Preventing attempted fraud in telephonic or other transactions involving oral communications is typically important to many entities, particularly when the fraud involves financial transactions. For example, when a person loses a credit card and calls the credit card company to obtain a replacement, the credit card company often wants to ensure that the person calling is the true cardholder. If a person attempts to fraudulently obtain a replacement card of a different cardholder, then the person may use the replacement credit card to make fraudulent charges. The credit card company can often incur significant losses due to these fraudulent charges. Therefore, the credit card company typically desires to reduce or eliminate fraud.
In that regard, credit card companies often implement certain procedures and install technologies in an attempt to verify the identity of customers who call them. One such technology is the use of an Automatic Number Identification (ANI) service, which attempts to identify the telephone number of an incoming call. A credit card company can maintain a database of area codes from which it has historically received a high number of fraudulent callers. If the telephone number of the person calling is within one of those high fraud area codes, the credit card company can flag the call for additional procedures or investigation to verify the true identity of the caller.
However, the ANI service has certain limitations. For example, the ANI service does not easily permit one to pinpoint the exact geographic location of the caller. Also, it is possible that multiple persons can be associated with the same telephone number, which can make it difficult to identify which of those persons is the caller. Ultimately, the ANI service only provides a general indication of whether the caller is from an area known to be associated with a high number of fraudulent transactions. However, if the caller is not calling from one of those high fraud area codes, the ANI service provides no indication to provide additional screening, although the caller may actually be attempting to actually engage in fraud.

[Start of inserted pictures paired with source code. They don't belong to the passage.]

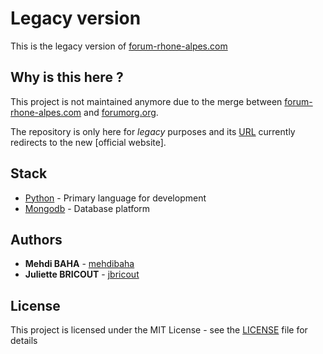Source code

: # Legacy version

This is the legacy version of [forum-rhone-alpes.com](https://www.forum-rhone-alpes.com)

## Why is this here ?

This project is not maintained anymore due to the merge between [forum-rhone-alpes.com](https://www.forum-rhone-alpes.com) and [forumorg.org](https://www.forumorg.org).

The repository is only here for *legacy* purposes and its [URL](https://www.forum-rhone-alpes.com) currently redirects to the new [official website].

## Stack

* [Python](https://www.python.org/) - Primary language for development
* [Mongodb](https://www.mongodb.com/) - Database platform

## Authors

* **Mehdi BAHA** - [mehdibaha](https://github.com/mehdibaha)
* **Juliette BRICOUT** - [jbricout](https://github.com/jbricout)

## License

This project is licensed under the MIT License - see the [LICENSE](LICENSE) file for details
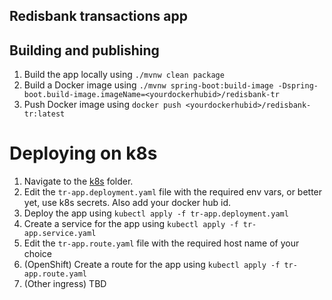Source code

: ## Redisbank transactions app

## Building and publishing

1. Build the app locally using `./mvnw clean package`
1. Build a Docker image using `./mvnw spring-boot:build-image -Dspring-boot.build-image.imageName=<yourdockerhubid>/redisbank-tr`
1. Push Docker image using `docker push <yourdockerhubid>/redisbank-tr:latest`

# Deploying on k8s

1. Navigate to the [k8s](k8s) folder.
1. Edit the `tr-app.deployment.yaml` file with the required env vars, or better yet, use k8s secrets. Also add your docker hub id.
1. Deploy the app using `kubectl apply -f tr-app.deployment.yaml`
1. Create a service for the app using `kubectl apply -f tr-app.service.yaml`
1. Edit the `tr-app.route.yaml` file with the required host name of your choice
1. (OpenShift) Create a route for the app using `kubectl apply -f tr-app.route.yaml`
1. (Other ingress) TBD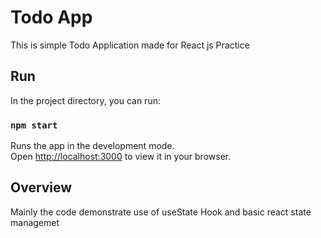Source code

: # Todo App

This is simple Todo Application made for React js Practice

## Run

In the project directory, you can run:

### `npm start`

Runs the app in the development mode.\
Open [http://localhost:3000](http://localhost:3000) to view it in your browser.

## Overview
Mainly the code demonstrate use of useState Hook and basic react state managemet

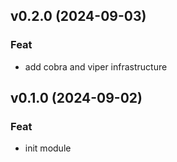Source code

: ## v0.2.0 (2024-09-03)

### Feat

- add cobra and viper infrastructure

## v0.1.0 (2024-09-02)

### Feat

- init module
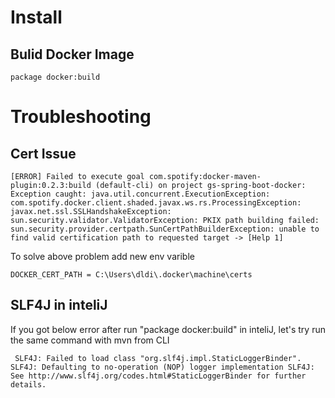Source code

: # Install
## Bulid Docker Image

	package docker:build

# Troubleshooting
## Cert Issue
	[ERROR] Failed to execute goal com.spotify:docker-maven-plugin:0.2.3:build (default-cli) on project gs-spring-boot-docker: Exception caught: java.util.concurrent.ExecutionException: com.spotify.docker.client.shaded.javax.ws.rs.ProcessingException: javax.net.ssl.SSLHandshakeException: sun.security.validator.ValidatorException: PKIX path building failed: sun.security.provider.certpath.SunCertPathBuilderException: unable to find valid certification path to requested target -> [Help 1]

To solve above problem add new env varible

	DOCKER_CERT_PATH = C:\Users\dldi\.docker\machine\certs

## SLF4J in inteliJ
If you got below error after run "package docker:build"  in inteliJ, let's try run the same command with mvn from CLI

	 SLF4J: Failed to load class "org.slf4j.impl.StaticLoggerBinder". SLF4J: Defaulting to no-operation (NOP) logger implementation SLF4J: See http://www.slf4j.org/codes.html#StaticLoggerBinder for further details.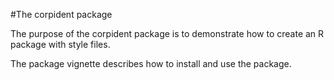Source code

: #The corpident package

The purpose of the corpident package is to demonstrate how to create an R package with style files.

The package vignette describes how to install and use the package.
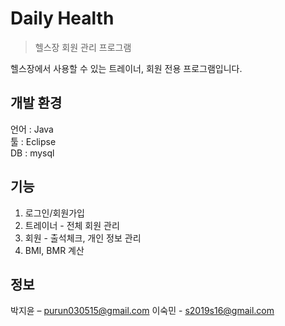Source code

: # Daily Health
> 헬스장 회원 관리 프로그램

<!-- [![NPM Version][npm-image]][npm-url]
[![Build Status][travis-image]][travis-url]
[![Downloads Stats][npm-downloads]][npm-url] -->

헬스장에서 사용할 수 있는 트레이너, 회원 전용 프로그램입니다.  <br>

## 개발 환경
언어 : Java<br>
툴 : Eclipse<br>
DB : mysql

## 기능
1. 로그인/회원가입
2. 트레이너 - 전체 회원 관리
3. 회원 - 출석체크, 개인 정보 관리
4. BMI, BMR 계산

## 정보
박지윤 – purun030515@gmail.com
이숙민 - s2019s16@gmail.com
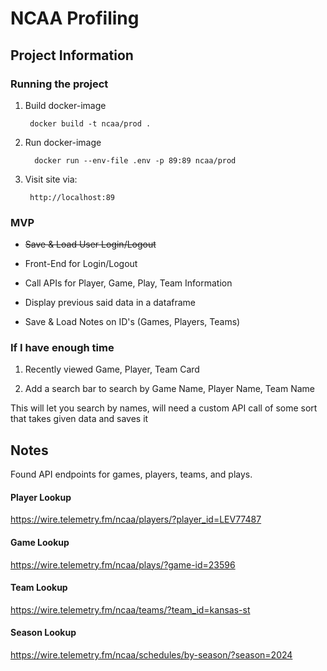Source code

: # NCAA Profiling

## Project Information

### Running the project

1) Build docker-image

    
        docker build -t ncaa/prod .

2) Run docker-image
   
         docker run --env-file .env -p 89:89 ncaa/prod

3) Visit site via:
    
        http://localhost:89

### MVP

- ~~Save & Load User Login/Logout~~

- Front-End for Login/Logout

- Call APIs for Player, Game, Play, Team Information

- Display previous said data in a dataframe

- Save & Load Notes on ID's (Games, Players, Teams)

### If I have enough time

1) Recently viewed Game, Player, Team Card
   
2) Add a search bar to search by Game Name, Player Name, Team Name

This will let you search by names, will need a custom API call of some sort that takes given data and saves it

## Notes

Found API endpoints for games, players, teams, and plays.

#### Player Lookup

https://wire.telemetry.fm/ncaa/players/?player_id=LEV77487

#### Game Lookup

https://wire.telemetry.fm/ncaa/plays/?game-id=23596

#### Team Lookup

https://wire.telemetry.fm/ncaa/teams/?team_id=kansas-st

#### Season Lookup

https://wire.telemetry.fm/ncaa/schedules/by-season/?season=2024
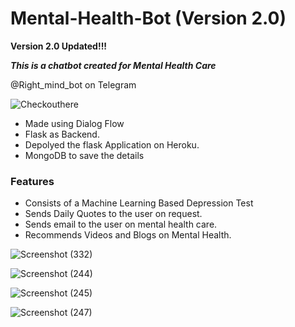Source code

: # Mental-Health-Bot (Version 2.0)

**Version 2.0 Updated!!!** 

***This is a chatbot created for Mental Health Care***

@Right_mind_bot on Telegram

![Checkouthere](https://bot.dialogflow.com/6ca6c2f4-b1ab-4e96-820d-5ea28b47e769)


* Made using Dialog Flow
* Flask as Backend.
* Depolyed the flask Application on Heroku.
* MongoDB to save the details

### Features
* Consists of a Machine Learning Based Depression Test
* Sends Daily Quotes to the user on request.
* Sends email to the user on mental health care.
* Recommends Videos and Blogs on Mental Health.

![Screenshot (332)](https://user-images.githubusercontent.com/44323155/93438992-a061fa00-f8eb-11ea-99d9-ff23fc919f64.png)


![Screenshot (244)](https://user-images.githubusercontent.com/44323155/87670715-d53bbe80-c78d-11ea-919b-fd688870d3cd.png)


![Screenshot (245)](https://user-images.githubusercontent.com/44323155/87670721-d7058200-c78d-11ea-9eb4-f8ab262837f8.png)


![Screenshot (247)](https://user-images.githubusercontent.com/44323155/87671075-58f5ab00-c78e-11ea-9548-b13774d4d695.png)

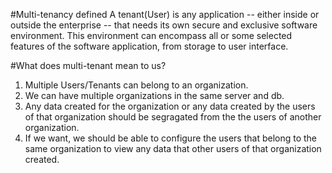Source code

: #Multi-tenancy defined
A tenant(User) is any application -- either inside or outside the enterprise -- that needs its own secure and exclusive software environment. This environment can encompass all or some selected features of the software application, from storage to user interface.


#What does multi-tenant mean to us?
1. Multiple Users/Tenants can belong to an organization.
2. We can have multiple organizations in the same server and db.
3. Any data created for the organization or any data created by the users of that organization should be segragated from the the users of another organization.
4. If we want, we should be able to configure the users that belong to the same organization to view any data that other users of that organization created.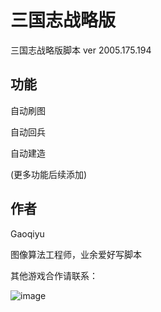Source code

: # 三国志战略版

三国志战略版脚本  ver 2005.175.194


## 功能

自动刷图

自动回兵

自动建造

(更多功能后续添加)

## 作者

Gaoqiyu

图像算法工程师，业余爱好写脚本

其他游戏合作请联系：

![image](https://github.com/GaoQiyu/Game/blob/master/resource/WechatIMG6.jpeg)
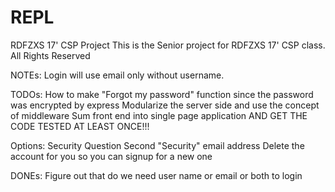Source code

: # REPL
RDFZXS 17' CSP Project
This is the Senior project for RDFZXS 17' CSP class.
All Rights Reserved

NOTEs:
Login will use email only without username.


TODOs:
How to make "Forgot my password" function since the password was encrypted by express
Modularize the server side and use the concept of middleware
Sum front end into single page application
AND GET THE CODE TESTED AT LEAST ONCE!!!

Options:
Security Question
Second "Security" email address
Delete the account for you so you can signup for a new one

DONEs:
Figure out that do we need user name or email or both to login


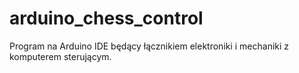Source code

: # arduino_chess_control
Program na Arduino IDE będący łącznikiem elektroniki i mechaniki z komputerem sterującym.
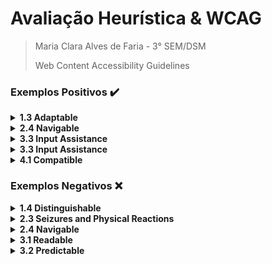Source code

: # Avaliação Heurística & WCAG

> Maria Clara Alves de Faria - 3° SEM/DSM
>
> Web Content Accessibility Guidelines

### Exemplos Positivos ✔️

<details>
    <summary><b>1.3 Adaptable</b></summary>
    <br>
    <ul>
        <li>Nesse ponto é abordado a questão de um mesmo conteúdo poder ser apresentado em layouts mais simples sem perder informações e coerência.</li>
        <li>O <em>Google</em> disponibiliza essa opção para usuários experienciando uma conexão mais lenta que querem acessar o e-mail.</li>
    </ul>
    <div align="center">
        <img alt="Layout mais simples para conectividades precárias." src="https://i.imgur.com/lt9BO6H.png">
    </div>
</details>

<details>
    <summary><b>2.4 Navigable</b></summary>
    <br>
    <ul>
        <li>Essa heurística visa a navegabilidade fácil, rápida e intuitiva por parte do usuário para encontrar o que precisam.</li>
        <li>Para facilitar a navegação por seus produtos, a <em>UOL</em> disponibiliza uma divisão por categorias dos mesmos.</li>
    </ul>
    <div align="center">
        <img alt="Código bem-estruturado." src="https://imgur.com/QOIVpSQ.png">
    </div>
</details>

<details>
    <summary><b>3.3 Input Assistance</b></summary>
    <br>
    <ul>
        <li>O objetivo dessa é facilitar a usabilidade das páginas por parte do usuário./páginas.</li>
        <li>Para ilustrar esse ponto, usei o site da marca de cosméticos <em>Sephora</em>, o qual disponibiliza um exemplo do movimento para alternar as guias de informações de um produto.</li>
    </ul>
    <div align="center">
        <img alt="Facilitando usabilidade por exemplos de gestos." src="https://i.imgur.com/4CF1D3N.jpg" height="500">
    </div>
</details>

<details>
    <summary><b>3.3 Input Assistance</b></summary>
    <br>
    <ul>
        <li>O objetivo dessa é facilitar a usabilidade das páginas por parte do usuário./páginas.</li>
        <li>Para ilustrar esse ponto, usei novamente um exemplo do <em>Google</em>, o qual sinaliza os erros no formulário de cadastro para que o usuário possa identificar mais facilmente e ajustá-los.</li>
    </ul>
    <div align="center">
        <img alt="Sinalização de erros." src="https://i.imgur.com/ryaJNMr.png">
    </div>
</details>

<details>
    <summary><b>4.1 Compatible</b></summary>
    <br>
    <ul>
        <li>O objetivo dessa é maximizar ao máximo as chances de fácil entendimento de usuários, atuais ou futuros, incluindo manutenção desses códigos/páginas.</li>
        <li>Para ilustrar esse ponto, usei o <em>código do meu grupo do API</em>, no qual é possível perceber que as <em>divs</em> têm nomes lógicos de fácil percepção, além de estarem seguindo uma estrutura padrão, em ninho.</li>
    </ul>
    <div align="center">
        <img alt="Navegabilidade melhorada por categorização." src="https://i.imgur.com/wfRA2M3.png">
    </div>
</details>

### Exemplos Negativos ❌

<details>
    <summary><b>1.4 Distinguishable</b></summary>
    <br>
    <ul>
        <li>Essa heurística prevê designs que facilite a visualização de informações por parte do usuário por meio do contraste entre o fundo e a parte da frente, que será o destaque.</li>
        <li>O site <em>Monk Zone</em> fere esse princípio, dificultando muito o entendimento e diferenciação de elementos, devido à cor da fonte escura juntamente ao fundo mais escuro ainda.</li>
    </ul>
    <div align="center">
        <img alt="Pouco contraste entre elementos." src="https://i.imgur.com/6ra9bft.png">
    </div>
</details>

<details>
    <summary><b>2.3 Seizures and Physical Reactions</b></summary>
    <br>
    <ul>
        <li>Essa heurística visa um design que evite possíveis desconfortos, ou até situações mais sérias, em consequência de cores e luzes piscantes.</li>
        <li>Além do design irritante aos olhos, a mente também pode ser afetada por esse exemplo do site <em>DP Graph</em>.</li>
    </ul>
    <div align="center">
        <img alt="Cores e luzes piscantes." src="https://i.imgur.com/SRr0KTD.png">
    </div>
</details>

<details>
    <summary><b>2.4 Navigable</b></summary>
    <br>
    <ul>
        <li>Essa heurística visa a navegabilidade fácil, rápida e intuitiva por parte do usuário para encontrar o que precisam.</li>
        <li>Dificultando a leitura fluida e facil por parte dos leitores, o site <em>Mundo da Educação</em> peca na quantidade de propagandas que, muitas vezes, impede o foco na informação principal do texto.</li>
    </ul>
    <div align="center">
        <img alt="Excesso de informações." src="https://i.imgur.com/BkU1SOc.png">
    </div>
</details>

<details>
	<summary><b>3.1 Readable</b></summary>
    <br>
    <ul>
        <li>O objetivo dessa heurística é justamente priorizar a leitura confortável por parte do usuário.</li>
        <li>Objetivo esse que deixa a desejar no site da famosa marca <em>Saint Laurent</em>, que conta com textos demasiadamente pequenos.</li>
    </ul>
    <div align="center">
        <img alt="Textos muito pequenos." src="https://i.imgur.com/RxrePIn.png">
    </div>
</details>

<details>
	<summary><b>3.2 Predictable</b></summary>
    <br>
    <ul>
        <li>Essa heurística visa a navegação preditiva, ou seja, intuitiva, facilitando e providenciando uma melhor experiência por parte do usuário.</li>
        <li>O site de informações acadêmicas dos alunos da <em>Fatec - Prof. Jessen Vidal</em>, na página inícial para divulgação de anúncios gerais, conta com diversas imagens-texto de tamanhos variados e alguns tem link para outras páginas e outras não, porém não possuem identificação alguma, ferindo o princípio de preditividade.</li>
	<li>No exemplo abaixo, a primeira imagem não tem link, ao contrário da segunda, que tem redirecionamento a outra página web, afetando a consistência da navegabilidade.</li>
    </ul>
    <div align="center">
        <img alt="Imagens-texto sem identificação se têm links ou não." src="https://i.imgur.com/HODh5gp.png">
    </div>
</details>
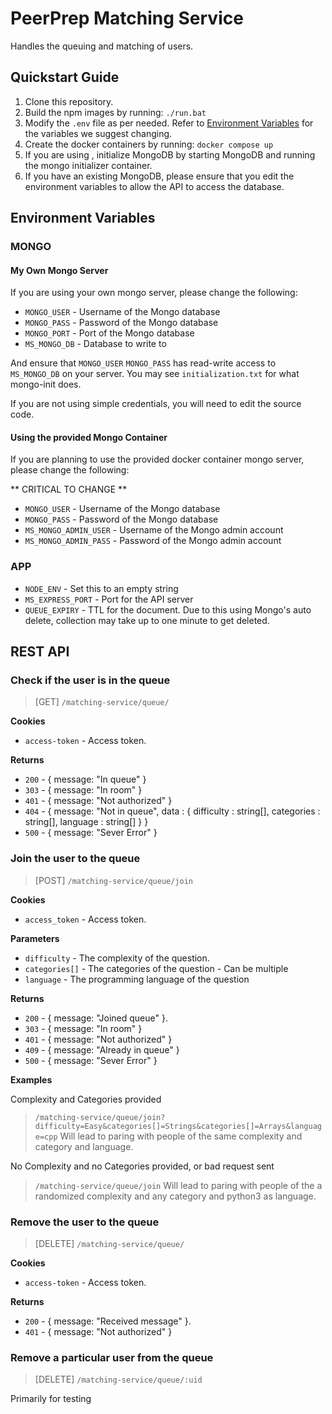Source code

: # PeerPrep Matching Service

Handles the queuing and matching of users.

## Quickstart Guide

1. Clone this repository.
2. Build the npm images by running: `./run.bat`
3. Modify the `.env` file as per needed. Refer to [Environment Variables](#environment-variables) for the variables we suggest changing.
4. Create the docker containers by running: `docker compose up`
5. If you are using , initialize MongoDB by starting MongoDB and running the mongo initializer container.
6. If you have an existing MongoDB, please ensure that you edit the environment variables to allow the API to access the database.

## Environment Variables

### MONGO

#### My Own Mongo Server

If you are using your own mongo server, please change the following:

- `MONGO_USER` - Username of the Mongo database
- `MONGO_PASS` - Password of the Mongo database
- `MONGO_PORT` - Port of the Mongo database
- `MS_MONGO_DB` - Database to write to

And ensure that `MONGO_USER` `MONGO_PASS` has read-write access to `MS_MONGO_DB` on your server. You may see `initialization.txt` for what mongo-init does.

If you are not using simple credentials, you will need to edit the source code. 

#### Using the provided Mongo Container

If you are planning to use the provided docker container mongo server, please change the following:

** CRITICAL TO CHANGE **
- `MONGO_USER` - Username of the Mongo database
- `MONGO_PASS` - Password of the Mongo database
- `MS_MONGO_ADMIN_USER` - Username of the Mongo admin account
- `MS_MONGO_ADMIN_PASS` - Password of the Mongo admin account
  

### APP

- `NODE_ENV` - Set this to an empty string
- `MS_EXPRESS_PORT` - Port for the API server
- `QUEUE_EXPIRY` - TTL for the document. Due to this using Mongo's auto delete, collection may take up to one minute to get deleted. 

## REST API

### Check if the user is in the queue

> [GET] `/matching-service/queue/`

**Cookies**

- `access-token` - Access token.

**Returns**

- `200` - { message: "In queue" } 
- `303` - { message: "In room" } 
- `401` - { message: "Not authorized" }
- `404` - { message: "Not in queue", data : { difficulty : string[], categories : string[], language : string[] } }
- `500` - { message: "Sever Error" }

### Join the user to the queue

> [POST] `/matching-service/queue/join`

**Cookies**

- `access_token` - Access token.

**Parameters**

- `difficulty` - The complexity of the question. 
- `categories[]` - The categories of the question - Can be multiple
- `language` - The programming language of the question

**Returns**

- `200` - { message: "Joined queue" }. 
- `303` - { message: "In room" }
- `401` - { message: "Not authorized" }
- `409` - { message: "Already in queue" }
- `500` - { message: "Sever Error" }

**Examples**

Complexity and Categories provided
> `/matching-service/queue/join?difficulty=Easy&categories[]=Strings&categories[]=Arrays&language=cpp`
Will lead to paring with people of the same complexity and category and language.

No Complexity and no Categories provided, or bad request sent
> `/matching-service/queue/join`
Will lead to paring with people of the a randomized complexity and any category and python3 as language.


### Remove the user to the queue

> [DELETE] `/matching-service/queue/`

**Cookies**

- `access-token` - Access token.

**Returns**

- `200` - { message: "Received message" }. 
- `401` - { message: "Not authorized" }

### Remove a particular user from the queue

> [DELETE] `/matching-service/queue/:uid`

Primarily for testing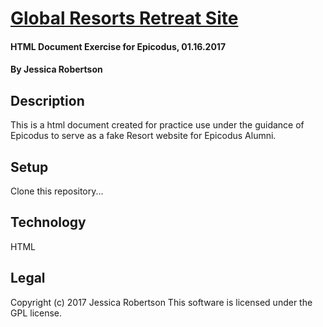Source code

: # [Global Resorts Retreat Site](https://jessica-wabbit.github.io/resort-website/)
#### HTML Document Exercise for Epicodus, 01.16.2017
#### By **Jessica Robertson**
## Description
This is a html document created for practice use under the guidance of Epicodus to serve as a fake Resort website for Epicodus Alumni.
## Setup
Clone this repository...
## Technology
HTML
## Legal
Copyright (c) 2017 Jessica Robertson
This software is licensed under the GPL license.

Aside from credit card companies, many other entities receive calls from customers and desire a way to verify the true identity of the callers. This verification can be useful, for example, in determining whether to execute a particular transaction requested by a caller. Accordingly, a need exists for a more reliable way to minimize fraud in telephonic transactions or other transactions involving oral communications, or to screen callers for other purposes during those transactions.